Committee chairman Professor Frank Kelly said the committee were "uncertain about the health effects".
Transport for London (TfL) said they "closely monitor dust levels".
Tests were carried out over 10 days at Hampstead Station on the Northern Line, the deepest station on the network.
The average concentration of particulate pollution was found to be about 30 times higher than that found at monitoring sites close to a busy London road.
A similar length journey on a bus in the capital would expose passengers to about one third of the amount of particulates compared to the Tube, researchers discovered.
Particulate pollution was also found to be generally higher on London's Tube system compared to other subway systems.
Researchers said this was "likely due to the system's age and the fact that large parts of the network are in deep, poorly ventilated tunnels".
The Tube is the world's oldest underground railway network.
Prof Kelly said "further work" was required to look into the issue but commuters "shouldn't really change their attitude to using the Tube".

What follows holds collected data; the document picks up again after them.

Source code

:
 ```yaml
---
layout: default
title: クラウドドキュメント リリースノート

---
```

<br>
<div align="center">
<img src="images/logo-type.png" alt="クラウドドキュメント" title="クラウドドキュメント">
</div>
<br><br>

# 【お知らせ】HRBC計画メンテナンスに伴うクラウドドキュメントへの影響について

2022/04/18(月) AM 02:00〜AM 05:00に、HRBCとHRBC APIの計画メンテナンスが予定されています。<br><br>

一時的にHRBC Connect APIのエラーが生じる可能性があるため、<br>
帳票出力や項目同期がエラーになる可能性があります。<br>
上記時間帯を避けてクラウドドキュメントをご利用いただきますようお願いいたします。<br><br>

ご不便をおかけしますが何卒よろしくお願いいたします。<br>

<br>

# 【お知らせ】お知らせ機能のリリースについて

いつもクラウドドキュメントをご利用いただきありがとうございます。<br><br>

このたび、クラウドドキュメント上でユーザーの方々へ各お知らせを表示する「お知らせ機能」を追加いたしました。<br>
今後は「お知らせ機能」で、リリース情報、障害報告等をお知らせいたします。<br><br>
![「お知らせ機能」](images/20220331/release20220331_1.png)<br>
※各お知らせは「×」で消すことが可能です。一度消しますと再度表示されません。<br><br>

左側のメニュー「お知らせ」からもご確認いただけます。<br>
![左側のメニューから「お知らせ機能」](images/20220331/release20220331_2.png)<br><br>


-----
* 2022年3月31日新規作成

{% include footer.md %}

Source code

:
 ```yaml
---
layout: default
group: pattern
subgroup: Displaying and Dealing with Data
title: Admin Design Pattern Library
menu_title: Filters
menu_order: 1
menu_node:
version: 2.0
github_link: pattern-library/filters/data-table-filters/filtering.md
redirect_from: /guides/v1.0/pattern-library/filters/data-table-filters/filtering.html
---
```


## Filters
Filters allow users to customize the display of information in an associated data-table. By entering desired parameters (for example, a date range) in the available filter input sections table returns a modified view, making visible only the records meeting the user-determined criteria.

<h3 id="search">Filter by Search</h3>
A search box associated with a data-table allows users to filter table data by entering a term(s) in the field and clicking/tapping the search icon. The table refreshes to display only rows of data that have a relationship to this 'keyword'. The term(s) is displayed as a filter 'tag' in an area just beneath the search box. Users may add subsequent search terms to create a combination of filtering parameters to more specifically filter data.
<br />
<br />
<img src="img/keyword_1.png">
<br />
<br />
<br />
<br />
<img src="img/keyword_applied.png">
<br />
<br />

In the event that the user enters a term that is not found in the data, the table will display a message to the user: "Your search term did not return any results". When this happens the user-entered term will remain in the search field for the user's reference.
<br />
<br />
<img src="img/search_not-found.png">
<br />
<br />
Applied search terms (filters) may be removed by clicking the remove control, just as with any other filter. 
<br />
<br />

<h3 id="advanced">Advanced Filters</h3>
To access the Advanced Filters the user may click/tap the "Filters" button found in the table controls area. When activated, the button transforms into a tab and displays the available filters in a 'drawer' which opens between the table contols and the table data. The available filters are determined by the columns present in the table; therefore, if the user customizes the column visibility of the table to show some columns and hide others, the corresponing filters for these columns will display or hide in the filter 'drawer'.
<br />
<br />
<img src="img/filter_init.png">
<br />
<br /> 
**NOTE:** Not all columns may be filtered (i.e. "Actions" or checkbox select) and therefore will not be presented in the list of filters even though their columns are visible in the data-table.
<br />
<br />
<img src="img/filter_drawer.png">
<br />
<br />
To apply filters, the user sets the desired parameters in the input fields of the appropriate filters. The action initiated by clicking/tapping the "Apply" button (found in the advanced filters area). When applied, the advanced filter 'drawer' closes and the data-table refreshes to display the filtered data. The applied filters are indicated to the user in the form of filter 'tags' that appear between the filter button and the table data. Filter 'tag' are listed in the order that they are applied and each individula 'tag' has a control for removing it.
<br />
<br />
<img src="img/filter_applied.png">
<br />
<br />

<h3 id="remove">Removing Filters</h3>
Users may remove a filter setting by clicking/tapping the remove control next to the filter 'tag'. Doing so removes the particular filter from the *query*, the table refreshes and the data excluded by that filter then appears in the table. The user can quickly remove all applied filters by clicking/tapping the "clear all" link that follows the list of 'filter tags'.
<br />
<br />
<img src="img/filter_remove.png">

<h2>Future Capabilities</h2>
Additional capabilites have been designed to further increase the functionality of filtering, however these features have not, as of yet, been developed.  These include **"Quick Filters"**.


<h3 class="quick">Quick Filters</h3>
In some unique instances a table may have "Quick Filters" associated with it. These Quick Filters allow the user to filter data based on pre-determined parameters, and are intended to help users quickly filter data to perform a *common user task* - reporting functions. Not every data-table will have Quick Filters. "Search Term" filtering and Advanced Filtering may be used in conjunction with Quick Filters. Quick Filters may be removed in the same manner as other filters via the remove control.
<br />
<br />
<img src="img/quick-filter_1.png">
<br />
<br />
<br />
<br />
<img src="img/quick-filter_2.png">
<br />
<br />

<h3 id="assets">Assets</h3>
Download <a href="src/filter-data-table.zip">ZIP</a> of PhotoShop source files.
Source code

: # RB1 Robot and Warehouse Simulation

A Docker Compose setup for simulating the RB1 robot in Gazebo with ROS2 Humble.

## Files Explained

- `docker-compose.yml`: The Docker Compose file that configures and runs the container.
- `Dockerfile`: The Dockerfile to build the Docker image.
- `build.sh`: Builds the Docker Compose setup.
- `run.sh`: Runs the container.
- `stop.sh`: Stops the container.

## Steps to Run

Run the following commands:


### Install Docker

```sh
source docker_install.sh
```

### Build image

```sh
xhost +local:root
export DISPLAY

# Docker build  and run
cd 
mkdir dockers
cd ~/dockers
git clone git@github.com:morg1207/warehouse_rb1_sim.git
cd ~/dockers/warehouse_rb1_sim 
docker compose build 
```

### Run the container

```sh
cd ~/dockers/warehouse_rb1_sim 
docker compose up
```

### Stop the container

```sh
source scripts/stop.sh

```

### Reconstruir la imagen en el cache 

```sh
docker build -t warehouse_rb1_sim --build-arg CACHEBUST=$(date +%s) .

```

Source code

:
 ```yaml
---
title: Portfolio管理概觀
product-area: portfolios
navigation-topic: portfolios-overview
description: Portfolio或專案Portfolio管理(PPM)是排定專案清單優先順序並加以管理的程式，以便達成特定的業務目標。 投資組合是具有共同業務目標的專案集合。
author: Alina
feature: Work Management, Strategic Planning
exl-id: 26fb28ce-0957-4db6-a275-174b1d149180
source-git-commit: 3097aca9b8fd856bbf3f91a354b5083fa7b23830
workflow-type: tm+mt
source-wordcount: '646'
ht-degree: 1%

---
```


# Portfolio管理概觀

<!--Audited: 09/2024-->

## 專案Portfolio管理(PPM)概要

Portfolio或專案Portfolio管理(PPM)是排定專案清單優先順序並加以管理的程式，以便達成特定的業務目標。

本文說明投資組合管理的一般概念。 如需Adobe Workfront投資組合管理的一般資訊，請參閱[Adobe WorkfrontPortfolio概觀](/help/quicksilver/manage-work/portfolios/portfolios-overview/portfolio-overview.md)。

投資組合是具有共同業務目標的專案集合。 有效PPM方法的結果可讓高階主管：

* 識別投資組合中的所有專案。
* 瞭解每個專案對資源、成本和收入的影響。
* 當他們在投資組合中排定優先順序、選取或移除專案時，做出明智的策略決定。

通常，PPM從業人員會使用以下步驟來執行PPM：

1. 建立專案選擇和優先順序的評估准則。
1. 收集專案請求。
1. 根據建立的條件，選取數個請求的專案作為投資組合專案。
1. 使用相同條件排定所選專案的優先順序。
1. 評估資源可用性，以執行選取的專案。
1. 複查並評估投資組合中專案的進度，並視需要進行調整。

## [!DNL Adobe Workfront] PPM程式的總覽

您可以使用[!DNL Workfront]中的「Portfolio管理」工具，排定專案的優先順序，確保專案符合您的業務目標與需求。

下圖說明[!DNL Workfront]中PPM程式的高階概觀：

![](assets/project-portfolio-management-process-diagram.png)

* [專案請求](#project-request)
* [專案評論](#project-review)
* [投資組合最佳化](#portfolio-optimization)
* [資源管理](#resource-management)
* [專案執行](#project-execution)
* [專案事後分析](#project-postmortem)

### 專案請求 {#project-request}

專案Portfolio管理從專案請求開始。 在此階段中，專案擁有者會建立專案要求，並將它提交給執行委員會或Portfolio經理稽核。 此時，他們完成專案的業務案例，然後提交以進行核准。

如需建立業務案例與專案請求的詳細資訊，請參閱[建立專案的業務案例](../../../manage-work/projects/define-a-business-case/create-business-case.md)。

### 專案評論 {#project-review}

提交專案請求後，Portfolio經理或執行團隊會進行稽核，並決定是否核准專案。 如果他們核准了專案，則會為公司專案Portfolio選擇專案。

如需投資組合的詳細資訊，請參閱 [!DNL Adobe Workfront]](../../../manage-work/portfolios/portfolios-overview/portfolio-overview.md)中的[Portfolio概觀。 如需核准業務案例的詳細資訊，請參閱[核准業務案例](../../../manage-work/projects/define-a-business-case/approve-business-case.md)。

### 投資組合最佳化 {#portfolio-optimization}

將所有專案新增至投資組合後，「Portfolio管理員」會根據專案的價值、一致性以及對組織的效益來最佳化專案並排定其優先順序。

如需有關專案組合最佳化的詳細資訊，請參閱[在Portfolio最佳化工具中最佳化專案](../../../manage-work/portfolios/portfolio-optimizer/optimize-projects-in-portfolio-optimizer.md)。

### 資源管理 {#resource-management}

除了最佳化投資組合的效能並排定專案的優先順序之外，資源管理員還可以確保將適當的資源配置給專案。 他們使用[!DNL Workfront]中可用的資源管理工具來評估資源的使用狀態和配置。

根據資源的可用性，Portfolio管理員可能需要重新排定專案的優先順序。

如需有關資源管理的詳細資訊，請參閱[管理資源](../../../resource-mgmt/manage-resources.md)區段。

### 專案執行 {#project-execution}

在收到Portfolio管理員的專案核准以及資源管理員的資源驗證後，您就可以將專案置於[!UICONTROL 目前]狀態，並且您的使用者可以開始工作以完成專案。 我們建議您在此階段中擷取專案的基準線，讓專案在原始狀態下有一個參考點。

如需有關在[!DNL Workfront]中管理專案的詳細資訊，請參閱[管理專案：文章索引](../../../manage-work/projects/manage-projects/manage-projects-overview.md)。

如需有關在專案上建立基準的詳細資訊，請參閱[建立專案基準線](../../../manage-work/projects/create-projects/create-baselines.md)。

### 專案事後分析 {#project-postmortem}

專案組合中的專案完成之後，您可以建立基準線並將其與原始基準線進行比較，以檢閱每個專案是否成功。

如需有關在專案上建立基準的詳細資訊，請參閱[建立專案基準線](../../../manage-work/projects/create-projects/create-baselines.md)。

"These particles are of a different nature from the ones above ground so we are uncertain about their health effects," he said.
TfL, which commissioned the report, expanded cleaning regimes on the system in 2017 through the use of industrial vacuums and "magnetic wands".
Peter McNaught, director of asset operations, said TfL was "committed to maintaining the cleanest air possible".
"We closely monitor dust levels on the Tube and, through a wide range of measures, ensure that particle levels are well within Health & Safety Executive guidelines," he said.